# Keyesville Afterglow!!



## vdubbusrider (Jul 28, 2004)

thanks to all who came to the keyesville event!! by far the best part was the people, the camping and the rides!

the racing was real fun to watch. especially the downhill!

we all made it down to the natural hot springs and soaked nearly every night! three river rock and concrete tubs placed right on the kern river with no signs of civilization. i would have taken photos but i might have had a few naked vintage mtb'ers mad at me.

the saturday night steakhouse was a sucess too. the fillet mignon is top notch!

i was a dummy and forgot to take my camera to the vintage ride so hopefully one of you out there can post your photos.

this will happen every year so plan on it again! the promoter will have a vintage class in the racing and there will be a cash purse it sounds like!

i'm thinking the vintage class will be a combination of CX and downhill just like the old days. one bike for both! no more of this specialized crap. we will be the last to start the downhill so that we don't get run-over by a 60lb bike with a 200lb hung-over downhiller.

now, its time to get ready for the sea otter trip.


----------



## vdubbusrider (Jul 28, 2004)




----------



## vdubbusrider (Jul 28, 2004)




----------



## vdubbusrider (Jul 28, 2004)




----------



## vdubbusrider (Jul 28, 2004)




----------



## Rumpfy (Dec 21, 2003)

Wow. Just.....wow.


----------



## vdubbusrider (Jul 28, 2004)

Rumpfy said:


> Wow. Just.....wow.


i'm forcing you to go next year Rumpf!


----------



## Rumpfy (Dec 21, 2003)

vdubbusrider said:


> i'm forcing you to go next year Rumpf!


You won't have to force nothin'.....'cept maybe to let go of the handful of your bikes you need to pack up on the last day!


----------



## laffeaux (Jan 4, 2004)

There were so many great bikes there that it's hard to pick favorites, but here's a few of my favorites.

Ken's Fat was probably the bike that I'd most like to have (if it were my size).

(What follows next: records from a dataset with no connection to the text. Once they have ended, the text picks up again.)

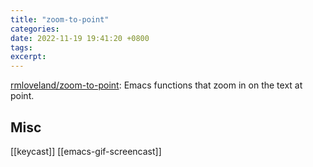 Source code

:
 ```yaml
---
title: "zoom-to-point"
categories: 
date: 2022-11-19 19:41:20 +0800
tags: 
excerpt: 
---
```


[rmloveland/zoom-to-point](https://github.com/rmloveland/zoom-to-point): Emacs functions that zoom in on the text at point.










## Misc

[[keycast]]
[[emacs-gif-screencast]]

Sky's Goat had the best paint job.









Best solid color also went to one of Sky's bike (this one looks even better in person).

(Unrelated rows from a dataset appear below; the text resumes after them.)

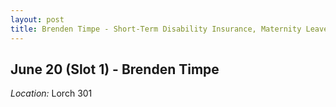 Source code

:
 ```yaml
---
layout: post
title: Brenden Timpe - Short-Term Disability Insurance, Maternity Leave, and the Rise of Working Mothers (June 20)
---
```

## June 20 (Slot 1) - Brenden Timpe

*Location:* Lorch 301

And this Stumpy is pust plain cool.


----------



## laffeaux (Jan 4, 2004)

I agree that the best part of the weekend was sitting around talking with everyone; there were about 15-16 people that hung out throughout the weekend. Some were on vintage bike, some not. Some came down specifically for the event, and other just happened to be camped nearby. Most everyone traveled a log way for the event, but I think Don won the distance award with a drive from Portland. Peter brought his bikes and two kids, who were both super cool. The hot springs were top notch. The racing was great. The trials riders were insane. And Saturdays' cruise around the XC race course was tond of fun with it's steep hills and awsome views.

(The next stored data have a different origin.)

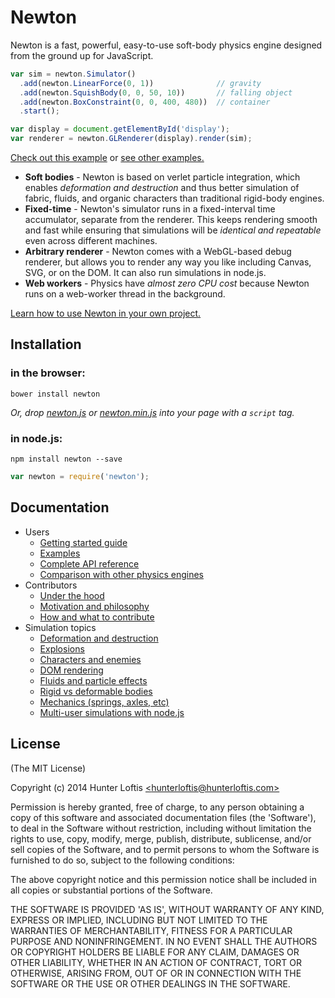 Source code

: # Newton

Newton is a fast, powerful, easy-to-use soft-body physics engine
designed from the ground up for JavaScript.

```js
var sim = newton.Simulator()
  .add(newton.LinearForce(0, 1))              // gravity
  .add(newton.SquishBody(0, 0, 50, 10))       // falling object
  .add(newton.BoxConstraint(0, 0, 400, 480))  // container
  .start();

var display = document.getElementById('display');
var renderer = newton.GLRenderer(display).render(sim);
```

[Check out this example](#) or [see other examples.](#)

- **Soft bodies** - Newton is based on verlet particle integration,
which enables *deformation and destruction* and thus better simulation
of fabric, fluids, and organic characters than
traditional rigid-body engines.
- **Fixed-time** - Newton's simulator runs in a fixed-interval time accumulator,
separate from the renderer. This keeps rendering smooth and fast while
ensuring that simulations will be *identical and repeatable*
even across different machines.
- **Arbitrary renderer** - Newton comes with a WebGL-based debug renderer,
but allows you to render any way you like including Canvas, SVG, or on the DOM.
It can also run simulations in node.js.
- **Web workers** - Physics have *almost zero CPU cost* because
Newton runs on a web-worker thread in the background.

[Learn how to use Newton in your own project.](docs/guide.md)

## Installation

### in the browser:

```
bower install newton
```

*Or, drop
[newton.js](https://raw.github.com/hunterloftis/newton/master/newton.js) or
[newton.min.js](https://raw.github.com/hunterloftis/newton/master/newton.min.js)
into your page with a `script` tag.*

### in node.js:

```
npm install newton --save
```

```js
var newton = require('newton');
```

## Documentation

- Users
  - [Getting started guide](docs/guide.md)
  - [Examples](docs/comparison.md)
  - [Complete API reference](#)
  - [Comparison with other physics engines]()
- Contributors
  - [Under the hood](#)
  - [Motivation and philosophy](#)
  - [How and what to contribute](#)
- Simulation topics
  - [Deformation and destruction](#)
  - [Explosions](#)
  - [Characters and enemies](#)
  - [DOM rendering](#)
  - [Fluids and particle effects](#)
  - [Rigid vs deformable bodies](#)
  - [Mechanics (springs, axles, etc)](#)
  - [Multi-user simulations with node.js](#)

## License

(The MIT License)

Copyright (c) 2014 Hunter Loftis [&lt;hunterloftis@hunterloftis.com&gt;](mailto:hunter@hunterloftis.com)

Permission is hereby granted, free of charge, to any person obtaining a copy of this software and associated documentation files (the 'Software'), to deal in the Software without restriction, including without limitation the rights to use, copy, modify, merge, publish, distribute, sublicense, and/or sell copies of the Software, and to permit persons to whom the Software is furnished to do so, subject to the following conditions:

The above copyright notice and this permission notice shall be included in all copies or substantial portions of the Software.

THE SOFTWARE IS PROVIDED 'AS IS', WITHOUT WARRANTY OF ANY KIND, EXPRESS OR IMPLIED, INCLUDING BUT NOT LIMITED TO THE WARRANTIES OF MERCHANTABILITY, FITNESS FOR A PARTICULAR PURPOSE AND NONINFRINGEMENT. IN NO EVENT SHALL THE AUTHORS OR COPYRIGHT HOLDERS BE LIABLE FOR ANY CLAIM, DAMAGES OR OTHER LIABILITY, WHETHER IN AN ACTION OF CONTRACT, TORT OR OTHERWISE, ARISING FROM, OUT OF OR IN CONNECTION WITH THE SOFTWARE OR THE USE OR OTHER DEALINGS IN THE SOFTWARE.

I'm definitely entering next year's vintage class race!


----------



## kb11 (Mar 29, 2004)

There were way too many cool bikes there for me to pick a favorite. My wish list just got alot bigger .  I did hear many times " I gotta get a Potts" after seeing Don's


----------



## ssmike (Jan 21, 2004)

Holy moly that's a lot of cool bikes in one remote spot of the world. What's that pink bike? Looks like a Potts but reminds me of the old pink Stumppjumper Team. That old pink Stumpie is one I would still like to have. Clearance for a 1.75 max in the rear, lugged Tange Prestige tubing. mmm.


----------



## vdubbusrider (Jul 28, 2004)

ssmike said:


> Holy moly that's a lot of cool bikes in one remote spot of the world. What's that pink bike? Looks like a Potts but reminds me of the old pink Stumppjumper Team. That old pink Stumpie is one I would still like to have. Clearance for a 1.75 max in the rear, lugged Tange Prestige tubing. mmm.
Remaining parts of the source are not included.